- PROBLEM DESCRIPTION: Show every line in the entries below where the word "getaddrinfo" appears.

- DATA TO USE:
________________

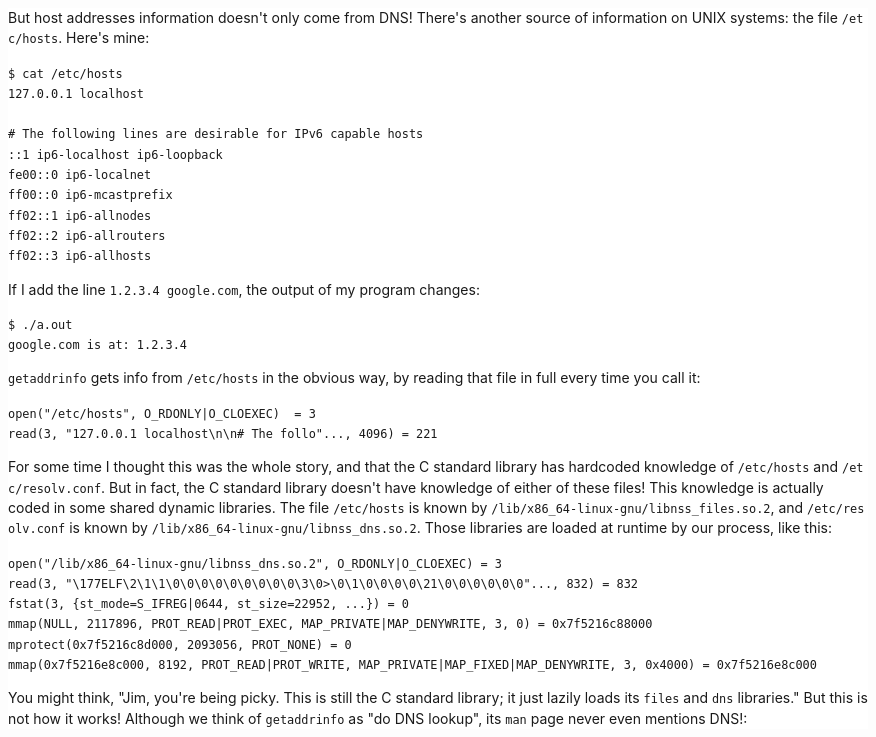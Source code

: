 But host addresses information doesn't only come from DNS!
There's another source of information on UNIX systems:
the file `/etc/hosts`.
Here's mine:

```console
$ cat /etc/hosts
127.0.0.1 localhost

# The following lines are desirable for IPv6 capable hosts
::1 ip6-localhost ip6-loopback
fe00::0 ip6-localnet
ff00::0 ip6-mcastprefix
ff02::1 ip6-allnodes
ff02::2 ip6-allrouters
ff02::3 ip6-allhosts
```

If I add the line `1.2.3.4 google.com`,
the output of my program changes:

```console
$ ./a.out
google.com is at: 1.2.3.4
```

`getaddrinfo` gets info from `/etc/hosts` in the obvious way,
by reading that file in full every time you call it:

```
open("/etc/hosts", O_RDONLY|O_CLOEXEC)  = 3
read(3, "127.0.0.1 localhost\n\n# The follo"..., 4096) = 221
```

For some time I thought this was the whole story,
and that the C standard library has hardcoded knowledge of `/etc/hosts` and `/etc/resolv.conf`.
But in fact, the C standard library doesn't have knowledge of either of these files!
This knowledge is actually coded in some shared dynamic libraries.
The file `/etc/hosts` is known by `/lib/x86_64-linux-gnu/libnss_files.so.2`,
and `/etc/resolv.conf` is known by `/lib/x86_64-linux-gnu/libnss_dns.so.2`.
Those libraries are loaded at runtime by our process,
like this:

```
open("/lib/x86_64-linux-gnu/libnss_dns.so.2", O_RDONLY|O_CLOEXEC) = 3
read(3, "\177ELF\2\1\1\0\0\0\0\0\0\0\0\0\3\0>\0\1\0\0\0\0\21\0\0\0\0\0\0"..., 832) = 832
fstat(3, {st_mode=S_IFREG|0644, st_size=22952, ...}) = 0
mmap(NULL, 2117896, PROT_READ|PROT_EXEC, MAP_PRIVATE|MAP_DENYWRITE, 3, 0) = 0x7f5216c88000
mprotect(0x7f5216c8d000, 2093056, PROT_NONE) = 0
mmap(0x7f5216e8c000, 8192, PROT_READ|PROT_WRITE, MAP_PRIVATE|MAP_FIXED|MAP_DENYWRITE, 3, 0x4000) = 0x7f5216e8c000
```

You might think, "Jim, you're being picky.
This is still the C standard library;
it just lazily loads its `files` and `dns` libraries."
But this is not how it works!
Although we think of `getaddrinfo` as "do DNS lookup",
its `man` page never even mentions DNS!:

________________

- RESPONSE BELOW:
`getaddrinfo` gets info from `/etc/hosts` in the obvious way,
Although we think of `getaddrinfo` as "do DNS lookup",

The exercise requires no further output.